# Tune Tutorial

# Insert Tune Logo

Tune is a scalable framework for hyperparameter search with a focus on deep learning and deep reinforcement learning.

**Code**: https://github.com/ray-project/ray/tree/master/python/ray/tune

**Documentation**: http://ray.readthedocs.io/en/latest/tune.html

In [2]:
from helper import load_data
import numpy as np

import keras
from keras.models import Sequential
from keras.layers import Dense, Dropout, Flatten
from keras.layers import Conv2D, MaxPooling2D
from keras.preprocessing.image import ImageDataGenerator

%load_ext autoreload
%autoreload 2

Using TensorFlow backend.


# Overview

Tuning hyperparameters is often the most expensive part of the machine learning workflow.
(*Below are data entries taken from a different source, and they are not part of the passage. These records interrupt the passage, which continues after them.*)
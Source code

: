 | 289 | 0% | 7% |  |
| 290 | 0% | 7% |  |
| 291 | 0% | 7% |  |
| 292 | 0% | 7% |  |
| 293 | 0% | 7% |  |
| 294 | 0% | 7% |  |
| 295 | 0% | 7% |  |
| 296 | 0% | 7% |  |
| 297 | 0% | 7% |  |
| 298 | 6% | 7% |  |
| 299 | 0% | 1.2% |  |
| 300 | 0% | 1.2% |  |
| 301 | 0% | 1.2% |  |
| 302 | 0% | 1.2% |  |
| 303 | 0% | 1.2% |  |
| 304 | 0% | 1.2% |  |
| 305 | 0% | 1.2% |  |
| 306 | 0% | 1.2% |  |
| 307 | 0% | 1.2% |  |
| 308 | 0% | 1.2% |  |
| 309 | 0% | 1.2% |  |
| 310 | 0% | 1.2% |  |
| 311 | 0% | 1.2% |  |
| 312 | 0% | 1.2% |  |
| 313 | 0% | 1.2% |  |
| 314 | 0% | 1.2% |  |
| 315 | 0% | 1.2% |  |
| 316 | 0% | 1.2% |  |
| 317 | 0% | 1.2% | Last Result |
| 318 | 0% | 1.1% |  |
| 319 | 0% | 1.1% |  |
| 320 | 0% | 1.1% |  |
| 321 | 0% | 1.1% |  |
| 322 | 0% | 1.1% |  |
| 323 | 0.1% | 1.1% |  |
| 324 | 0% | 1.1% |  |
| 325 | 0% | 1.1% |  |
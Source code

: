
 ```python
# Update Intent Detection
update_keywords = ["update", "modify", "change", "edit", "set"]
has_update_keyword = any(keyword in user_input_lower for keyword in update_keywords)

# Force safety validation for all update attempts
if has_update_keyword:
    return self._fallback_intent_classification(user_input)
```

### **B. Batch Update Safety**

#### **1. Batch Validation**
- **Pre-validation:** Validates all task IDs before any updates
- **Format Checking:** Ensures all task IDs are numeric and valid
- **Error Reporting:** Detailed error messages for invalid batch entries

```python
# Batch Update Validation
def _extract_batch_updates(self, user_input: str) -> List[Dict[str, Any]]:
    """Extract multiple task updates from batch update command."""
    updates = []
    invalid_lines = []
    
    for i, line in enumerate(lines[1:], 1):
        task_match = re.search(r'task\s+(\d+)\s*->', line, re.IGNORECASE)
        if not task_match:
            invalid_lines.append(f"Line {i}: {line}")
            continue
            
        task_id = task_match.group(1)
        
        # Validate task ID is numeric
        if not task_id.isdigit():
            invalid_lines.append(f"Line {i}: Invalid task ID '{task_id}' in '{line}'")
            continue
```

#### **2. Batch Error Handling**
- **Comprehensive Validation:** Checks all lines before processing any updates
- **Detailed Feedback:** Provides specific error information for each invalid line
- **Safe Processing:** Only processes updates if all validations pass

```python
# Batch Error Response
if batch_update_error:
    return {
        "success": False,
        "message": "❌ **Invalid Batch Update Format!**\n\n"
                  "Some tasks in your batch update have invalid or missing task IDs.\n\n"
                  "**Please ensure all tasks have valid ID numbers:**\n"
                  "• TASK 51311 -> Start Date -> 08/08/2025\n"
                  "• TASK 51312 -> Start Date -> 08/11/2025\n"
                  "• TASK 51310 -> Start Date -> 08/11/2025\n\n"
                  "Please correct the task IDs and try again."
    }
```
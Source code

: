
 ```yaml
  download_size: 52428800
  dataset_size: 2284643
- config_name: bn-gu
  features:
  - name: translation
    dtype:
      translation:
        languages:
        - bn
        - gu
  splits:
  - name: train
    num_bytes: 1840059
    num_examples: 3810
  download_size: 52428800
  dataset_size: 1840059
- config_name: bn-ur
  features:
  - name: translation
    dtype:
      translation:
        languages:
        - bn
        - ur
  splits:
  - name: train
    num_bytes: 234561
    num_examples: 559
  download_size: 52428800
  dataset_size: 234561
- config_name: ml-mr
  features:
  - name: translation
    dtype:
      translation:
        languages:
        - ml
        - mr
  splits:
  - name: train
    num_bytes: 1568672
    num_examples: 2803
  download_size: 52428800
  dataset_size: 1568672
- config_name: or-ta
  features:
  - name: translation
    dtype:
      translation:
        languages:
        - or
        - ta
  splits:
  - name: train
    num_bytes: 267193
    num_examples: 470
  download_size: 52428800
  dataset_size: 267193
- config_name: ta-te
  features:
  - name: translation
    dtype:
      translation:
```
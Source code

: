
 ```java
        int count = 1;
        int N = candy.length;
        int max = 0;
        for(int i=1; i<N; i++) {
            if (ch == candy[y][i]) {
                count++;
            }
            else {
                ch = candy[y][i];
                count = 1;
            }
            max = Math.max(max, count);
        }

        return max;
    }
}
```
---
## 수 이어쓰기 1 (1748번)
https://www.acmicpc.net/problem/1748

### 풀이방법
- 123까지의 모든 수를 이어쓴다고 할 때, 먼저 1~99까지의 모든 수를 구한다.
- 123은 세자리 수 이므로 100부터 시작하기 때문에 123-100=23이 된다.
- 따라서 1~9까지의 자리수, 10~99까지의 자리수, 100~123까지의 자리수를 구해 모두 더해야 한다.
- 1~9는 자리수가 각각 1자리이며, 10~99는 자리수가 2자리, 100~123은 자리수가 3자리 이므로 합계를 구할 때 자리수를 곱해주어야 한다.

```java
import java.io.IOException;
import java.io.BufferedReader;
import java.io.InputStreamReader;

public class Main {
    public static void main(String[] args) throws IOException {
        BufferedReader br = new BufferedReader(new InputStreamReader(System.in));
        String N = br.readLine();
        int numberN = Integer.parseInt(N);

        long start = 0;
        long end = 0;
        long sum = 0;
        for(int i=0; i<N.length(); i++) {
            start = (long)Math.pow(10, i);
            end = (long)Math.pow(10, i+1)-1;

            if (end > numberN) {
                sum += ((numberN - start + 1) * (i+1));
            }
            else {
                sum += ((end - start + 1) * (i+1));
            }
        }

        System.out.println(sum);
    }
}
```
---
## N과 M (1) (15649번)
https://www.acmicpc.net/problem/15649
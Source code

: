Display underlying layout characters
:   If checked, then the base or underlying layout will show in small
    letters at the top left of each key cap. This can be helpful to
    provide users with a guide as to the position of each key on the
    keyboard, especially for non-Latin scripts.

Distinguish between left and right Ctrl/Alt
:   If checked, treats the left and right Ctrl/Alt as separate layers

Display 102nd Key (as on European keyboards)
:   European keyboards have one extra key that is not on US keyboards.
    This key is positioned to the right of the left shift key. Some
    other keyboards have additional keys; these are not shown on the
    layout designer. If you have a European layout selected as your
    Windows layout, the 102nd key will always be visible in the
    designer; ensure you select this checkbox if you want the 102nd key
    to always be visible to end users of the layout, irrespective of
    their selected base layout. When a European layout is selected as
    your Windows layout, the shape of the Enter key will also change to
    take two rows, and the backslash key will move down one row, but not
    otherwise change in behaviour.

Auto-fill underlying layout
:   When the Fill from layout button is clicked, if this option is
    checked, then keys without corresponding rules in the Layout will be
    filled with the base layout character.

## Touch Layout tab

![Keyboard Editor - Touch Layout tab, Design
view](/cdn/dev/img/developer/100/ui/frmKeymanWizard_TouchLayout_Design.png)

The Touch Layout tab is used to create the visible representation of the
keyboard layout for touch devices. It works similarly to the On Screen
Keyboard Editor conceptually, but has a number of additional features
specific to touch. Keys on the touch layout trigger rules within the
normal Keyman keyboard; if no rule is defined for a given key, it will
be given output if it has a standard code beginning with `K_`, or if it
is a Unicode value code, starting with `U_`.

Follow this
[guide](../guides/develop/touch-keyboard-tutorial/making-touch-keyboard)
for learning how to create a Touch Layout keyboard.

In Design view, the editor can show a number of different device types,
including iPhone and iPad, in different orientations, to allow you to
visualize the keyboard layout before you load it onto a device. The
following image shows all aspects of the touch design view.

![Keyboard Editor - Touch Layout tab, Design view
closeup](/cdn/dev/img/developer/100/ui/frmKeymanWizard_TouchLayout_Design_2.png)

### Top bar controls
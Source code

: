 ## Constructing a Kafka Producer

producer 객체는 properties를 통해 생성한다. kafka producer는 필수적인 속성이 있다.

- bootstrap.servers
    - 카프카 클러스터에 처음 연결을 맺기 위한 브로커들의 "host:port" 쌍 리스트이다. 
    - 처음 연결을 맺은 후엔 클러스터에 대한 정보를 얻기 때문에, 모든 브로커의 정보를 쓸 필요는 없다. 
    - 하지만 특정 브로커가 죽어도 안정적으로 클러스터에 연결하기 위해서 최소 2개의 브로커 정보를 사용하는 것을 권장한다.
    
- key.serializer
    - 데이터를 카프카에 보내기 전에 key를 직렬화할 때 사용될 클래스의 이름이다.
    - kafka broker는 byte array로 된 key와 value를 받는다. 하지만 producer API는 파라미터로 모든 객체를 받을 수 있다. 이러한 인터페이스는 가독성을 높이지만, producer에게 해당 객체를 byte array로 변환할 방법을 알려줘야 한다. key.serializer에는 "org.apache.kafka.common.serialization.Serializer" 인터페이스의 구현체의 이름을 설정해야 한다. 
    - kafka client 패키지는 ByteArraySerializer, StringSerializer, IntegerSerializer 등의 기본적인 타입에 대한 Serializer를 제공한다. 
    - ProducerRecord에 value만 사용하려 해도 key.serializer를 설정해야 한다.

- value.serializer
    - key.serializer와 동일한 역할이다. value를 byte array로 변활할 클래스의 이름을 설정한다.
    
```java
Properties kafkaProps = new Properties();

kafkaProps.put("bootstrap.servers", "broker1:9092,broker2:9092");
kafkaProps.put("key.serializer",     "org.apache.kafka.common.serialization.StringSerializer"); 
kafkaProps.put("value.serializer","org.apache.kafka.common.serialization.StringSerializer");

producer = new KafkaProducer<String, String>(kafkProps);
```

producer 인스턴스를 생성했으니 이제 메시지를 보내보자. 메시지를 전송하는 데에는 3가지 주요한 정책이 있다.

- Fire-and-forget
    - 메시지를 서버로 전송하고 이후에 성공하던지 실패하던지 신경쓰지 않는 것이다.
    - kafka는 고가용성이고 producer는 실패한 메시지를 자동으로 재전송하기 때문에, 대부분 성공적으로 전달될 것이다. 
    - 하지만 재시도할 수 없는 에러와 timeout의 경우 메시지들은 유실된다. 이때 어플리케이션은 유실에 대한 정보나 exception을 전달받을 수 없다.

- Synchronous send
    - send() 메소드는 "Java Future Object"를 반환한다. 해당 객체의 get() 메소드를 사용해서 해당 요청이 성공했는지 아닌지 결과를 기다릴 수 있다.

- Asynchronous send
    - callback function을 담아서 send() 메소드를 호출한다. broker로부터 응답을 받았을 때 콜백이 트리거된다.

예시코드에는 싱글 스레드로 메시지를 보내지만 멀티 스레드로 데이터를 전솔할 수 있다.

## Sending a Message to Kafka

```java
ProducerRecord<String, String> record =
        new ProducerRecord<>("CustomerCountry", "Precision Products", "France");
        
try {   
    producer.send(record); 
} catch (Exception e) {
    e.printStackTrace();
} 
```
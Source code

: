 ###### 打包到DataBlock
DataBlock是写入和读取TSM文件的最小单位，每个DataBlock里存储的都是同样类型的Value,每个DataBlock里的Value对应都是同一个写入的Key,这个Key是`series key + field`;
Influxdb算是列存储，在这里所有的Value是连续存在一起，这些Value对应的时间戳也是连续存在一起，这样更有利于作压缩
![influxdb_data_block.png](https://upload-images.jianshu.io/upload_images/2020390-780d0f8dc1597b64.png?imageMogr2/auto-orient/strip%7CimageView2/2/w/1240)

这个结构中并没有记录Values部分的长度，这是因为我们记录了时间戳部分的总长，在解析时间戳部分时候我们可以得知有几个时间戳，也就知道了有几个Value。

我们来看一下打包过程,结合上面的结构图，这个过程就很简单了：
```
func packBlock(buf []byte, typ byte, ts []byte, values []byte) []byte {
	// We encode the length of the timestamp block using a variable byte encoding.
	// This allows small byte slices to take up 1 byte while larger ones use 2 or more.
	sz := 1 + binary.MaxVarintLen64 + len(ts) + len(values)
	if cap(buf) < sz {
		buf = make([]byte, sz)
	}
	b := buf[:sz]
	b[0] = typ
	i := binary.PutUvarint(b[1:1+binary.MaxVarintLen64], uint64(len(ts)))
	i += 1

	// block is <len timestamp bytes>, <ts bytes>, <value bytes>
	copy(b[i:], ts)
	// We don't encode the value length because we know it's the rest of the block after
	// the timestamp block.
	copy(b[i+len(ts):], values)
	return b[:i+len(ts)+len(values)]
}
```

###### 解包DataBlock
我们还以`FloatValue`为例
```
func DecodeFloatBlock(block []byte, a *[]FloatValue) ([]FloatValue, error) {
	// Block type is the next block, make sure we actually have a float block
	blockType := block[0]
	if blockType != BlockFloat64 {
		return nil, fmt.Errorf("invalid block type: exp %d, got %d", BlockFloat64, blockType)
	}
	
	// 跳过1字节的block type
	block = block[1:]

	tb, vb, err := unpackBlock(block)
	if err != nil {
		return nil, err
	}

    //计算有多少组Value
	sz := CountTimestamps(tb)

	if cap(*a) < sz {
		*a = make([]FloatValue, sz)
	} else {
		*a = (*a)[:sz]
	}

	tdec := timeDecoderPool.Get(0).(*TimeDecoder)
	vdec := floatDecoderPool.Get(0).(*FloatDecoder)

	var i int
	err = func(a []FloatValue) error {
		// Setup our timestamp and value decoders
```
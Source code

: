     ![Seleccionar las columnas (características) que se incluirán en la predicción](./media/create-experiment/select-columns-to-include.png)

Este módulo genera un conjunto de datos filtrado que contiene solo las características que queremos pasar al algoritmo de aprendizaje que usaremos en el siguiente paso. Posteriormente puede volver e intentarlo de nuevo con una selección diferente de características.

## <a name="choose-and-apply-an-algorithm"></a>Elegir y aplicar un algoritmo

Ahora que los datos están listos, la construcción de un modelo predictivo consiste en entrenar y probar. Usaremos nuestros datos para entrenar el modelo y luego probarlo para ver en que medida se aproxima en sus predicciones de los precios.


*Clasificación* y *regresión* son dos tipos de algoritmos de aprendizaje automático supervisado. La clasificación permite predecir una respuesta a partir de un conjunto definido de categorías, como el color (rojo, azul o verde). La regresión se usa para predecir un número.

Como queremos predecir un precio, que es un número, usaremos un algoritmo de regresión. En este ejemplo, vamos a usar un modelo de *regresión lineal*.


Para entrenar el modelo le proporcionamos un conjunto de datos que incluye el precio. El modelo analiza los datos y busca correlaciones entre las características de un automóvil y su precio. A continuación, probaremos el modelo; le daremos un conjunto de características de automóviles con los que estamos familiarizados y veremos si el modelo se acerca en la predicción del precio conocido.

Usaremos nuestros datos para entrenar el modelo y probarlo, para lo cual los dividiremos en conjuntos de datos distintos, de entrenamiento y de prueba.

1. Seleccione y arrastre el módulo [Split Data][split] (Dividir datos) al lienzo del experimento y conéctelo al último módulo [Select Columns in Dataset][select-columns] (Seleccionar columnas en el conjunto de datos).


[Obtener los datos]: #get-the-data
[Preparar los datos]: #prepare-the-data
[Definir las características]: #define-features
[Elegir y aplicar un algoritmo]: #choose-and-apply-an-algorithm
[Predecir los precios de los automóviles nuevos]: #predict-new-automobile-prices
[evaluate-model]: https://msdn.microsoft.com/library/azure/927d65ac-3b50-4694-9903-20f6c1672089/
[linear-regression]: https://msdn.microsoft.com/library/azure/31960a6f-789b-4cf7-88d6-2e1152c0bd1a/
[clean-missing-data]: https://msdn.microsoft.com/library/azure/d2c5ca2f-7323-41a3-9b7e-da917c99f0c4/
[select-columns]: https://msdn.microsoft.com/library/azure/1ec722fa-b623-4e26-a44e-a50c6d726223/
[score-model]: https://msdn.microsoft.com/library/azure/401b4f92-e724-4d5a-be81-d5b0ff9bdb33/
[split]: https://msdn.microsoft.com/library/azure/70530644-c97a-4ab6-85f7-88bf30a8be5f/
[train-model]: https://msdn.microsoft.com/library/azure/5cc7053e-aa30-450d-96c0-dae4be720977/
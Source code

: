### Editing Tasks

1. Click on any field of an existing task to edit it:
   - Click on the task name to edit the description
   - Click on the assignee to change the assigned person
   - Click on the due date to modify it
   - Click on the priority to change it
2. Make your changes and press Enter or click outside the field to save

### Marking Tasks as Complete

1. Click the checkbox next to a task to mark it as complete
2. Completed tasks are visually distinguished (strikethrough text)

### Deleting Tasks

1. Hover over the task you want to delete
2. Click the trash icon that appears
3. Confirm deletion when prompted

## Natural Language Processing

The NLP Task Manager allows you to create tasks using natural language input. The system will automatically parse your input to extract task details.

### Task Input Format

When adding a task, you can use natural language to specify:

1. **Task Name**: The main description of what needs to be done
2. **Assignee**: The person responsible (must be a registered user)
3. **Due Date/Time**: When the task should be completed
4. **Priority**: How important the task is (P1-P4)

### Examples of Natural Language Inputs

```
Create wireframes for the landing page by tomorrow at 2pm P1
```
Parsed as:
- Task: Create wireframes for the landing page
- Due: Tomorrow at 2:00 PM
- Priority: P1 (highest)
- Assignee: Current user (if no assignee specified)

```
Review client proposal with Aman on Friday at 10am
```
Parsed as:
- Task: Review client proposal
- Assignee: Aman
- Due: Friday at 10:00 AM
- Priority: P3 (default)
Here, we walk through a tutorial on using Tune, demonstrating an efficient and scalable solution for this pain point.


## Outline
This tutorial will walk you through the following process:

1. Creating and training a model on a toy dataset (MNIST)
2. Integrating Tune into your workflow
3. Trying out advanced features - plugging in an efficient scheduler and search algorithm
4. Validating your trained model

## PART 1: Creating a model to be trained.

We want to start off by creating a simple model to classify digits. 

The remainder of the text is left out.